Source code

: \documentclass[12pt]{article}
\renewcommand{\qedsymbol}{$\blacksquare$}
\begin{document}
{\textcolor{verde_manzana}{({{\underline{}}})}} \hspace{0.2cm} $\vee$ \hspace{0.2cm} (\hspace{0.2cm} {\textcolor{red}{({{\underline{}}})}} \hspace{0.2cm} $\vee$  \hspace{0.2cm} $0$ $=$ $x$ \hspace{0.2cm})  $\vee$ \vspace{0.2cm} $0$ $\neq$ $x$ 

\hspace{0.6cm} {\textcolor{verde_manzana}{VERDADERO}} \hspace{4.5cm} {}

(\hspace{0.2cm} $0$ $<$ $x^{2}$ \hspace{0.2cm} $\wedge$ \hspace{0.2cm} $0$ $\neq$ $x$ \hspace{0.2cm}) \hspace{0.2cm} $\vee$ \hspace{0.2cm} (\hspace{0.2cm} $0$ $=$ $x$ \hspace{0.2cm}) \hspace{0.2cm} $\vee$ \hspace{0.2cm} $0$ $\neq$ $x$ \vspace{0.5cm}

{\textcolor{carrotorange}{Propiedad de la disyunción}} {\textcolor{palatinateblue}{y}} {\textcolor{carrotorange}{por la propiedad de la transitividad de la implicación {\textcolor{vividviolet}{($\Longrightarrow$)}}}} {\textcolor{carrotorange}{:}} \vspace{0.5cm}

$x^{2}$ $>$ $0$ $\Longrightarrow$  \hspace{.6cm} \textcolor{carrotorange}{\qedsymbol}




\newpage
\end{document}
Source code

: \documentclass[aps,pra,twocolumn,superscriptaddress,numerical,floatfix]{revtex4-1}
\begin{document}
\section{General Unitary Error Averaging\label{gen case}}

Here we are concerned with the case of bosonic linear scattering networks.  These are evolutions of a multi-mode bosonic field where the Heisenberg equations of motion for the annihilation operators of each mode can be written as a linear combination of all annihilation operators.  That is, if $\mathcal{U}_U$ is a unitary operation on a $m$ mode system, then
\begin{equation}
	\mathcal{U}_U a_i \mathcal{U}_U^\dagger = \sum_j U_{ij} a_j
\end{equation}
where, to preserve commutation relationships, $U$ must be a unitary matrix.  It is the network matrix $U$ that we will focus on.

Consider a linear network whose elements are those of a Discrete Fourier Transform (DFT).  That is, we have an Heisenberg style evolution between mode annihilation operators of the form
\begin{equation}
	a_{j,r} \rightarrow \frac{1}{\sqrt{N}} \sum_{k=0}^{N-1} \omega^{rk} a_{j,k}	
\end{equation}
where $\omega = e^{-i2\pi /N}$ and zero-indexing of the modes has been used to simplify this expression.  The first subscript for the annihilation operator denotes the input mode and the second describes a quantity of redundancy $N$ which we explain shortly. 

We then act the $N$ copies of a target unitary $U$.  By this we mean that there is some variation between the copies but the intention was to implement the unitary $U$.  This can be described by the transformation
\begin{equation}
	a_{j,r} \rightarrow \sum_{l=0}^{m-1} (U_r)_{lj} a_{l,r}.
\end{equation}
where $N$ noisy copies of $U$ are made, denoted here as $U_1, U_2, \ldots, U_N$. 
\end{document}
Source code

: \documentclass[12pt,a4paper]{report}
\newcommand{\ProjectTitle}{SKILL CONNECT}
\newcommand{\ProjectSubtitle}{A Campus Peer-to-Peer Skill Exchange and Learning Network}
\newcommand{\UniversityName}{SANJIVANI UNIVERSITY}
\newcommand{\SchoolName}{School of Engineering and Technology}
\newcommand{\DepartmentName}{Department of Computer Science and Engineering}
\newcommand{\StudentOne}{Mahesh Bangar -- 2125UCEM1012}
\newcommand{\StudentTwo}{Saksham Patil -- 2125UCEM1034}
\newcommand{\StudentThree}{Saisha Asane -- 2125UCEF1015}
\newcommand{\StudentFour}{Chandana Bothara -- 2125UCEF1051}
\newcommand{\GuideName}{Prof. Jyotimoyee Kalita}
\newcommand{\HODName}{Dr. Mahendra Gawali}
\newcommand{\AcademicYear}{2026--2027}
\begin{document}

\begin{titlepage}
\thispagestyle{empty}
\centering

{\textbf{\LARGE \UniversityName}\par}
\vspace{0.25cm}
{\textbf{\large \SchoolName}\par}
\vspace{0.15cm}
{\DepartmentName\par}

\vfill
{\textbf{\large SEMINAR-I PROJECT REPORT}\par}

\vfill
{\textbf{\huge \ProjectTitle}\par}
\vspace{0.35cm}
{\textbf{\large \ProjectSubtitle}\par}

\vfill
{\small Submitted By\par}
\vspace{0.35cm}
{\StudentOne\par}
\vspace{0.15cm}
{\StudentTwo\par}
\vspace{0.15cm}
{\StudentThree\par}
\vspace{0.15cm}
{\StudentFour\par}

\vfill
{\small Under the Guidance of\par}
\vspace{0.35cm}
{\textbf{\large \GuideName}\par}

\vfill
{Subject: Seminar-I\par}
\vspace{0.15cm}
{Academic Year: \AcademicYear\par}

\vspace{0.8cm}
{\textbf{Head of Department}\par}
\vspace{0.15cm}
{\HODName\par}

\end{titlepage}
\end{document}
= = =
Exercise:
Whenever the string "StudentOne" shows up on a line of the listing, copy that line.

Task solution:
\newcommand{\StudentOne}{Mahesh Bangar -- 2125UCEM1012}
{\StudentOne\par}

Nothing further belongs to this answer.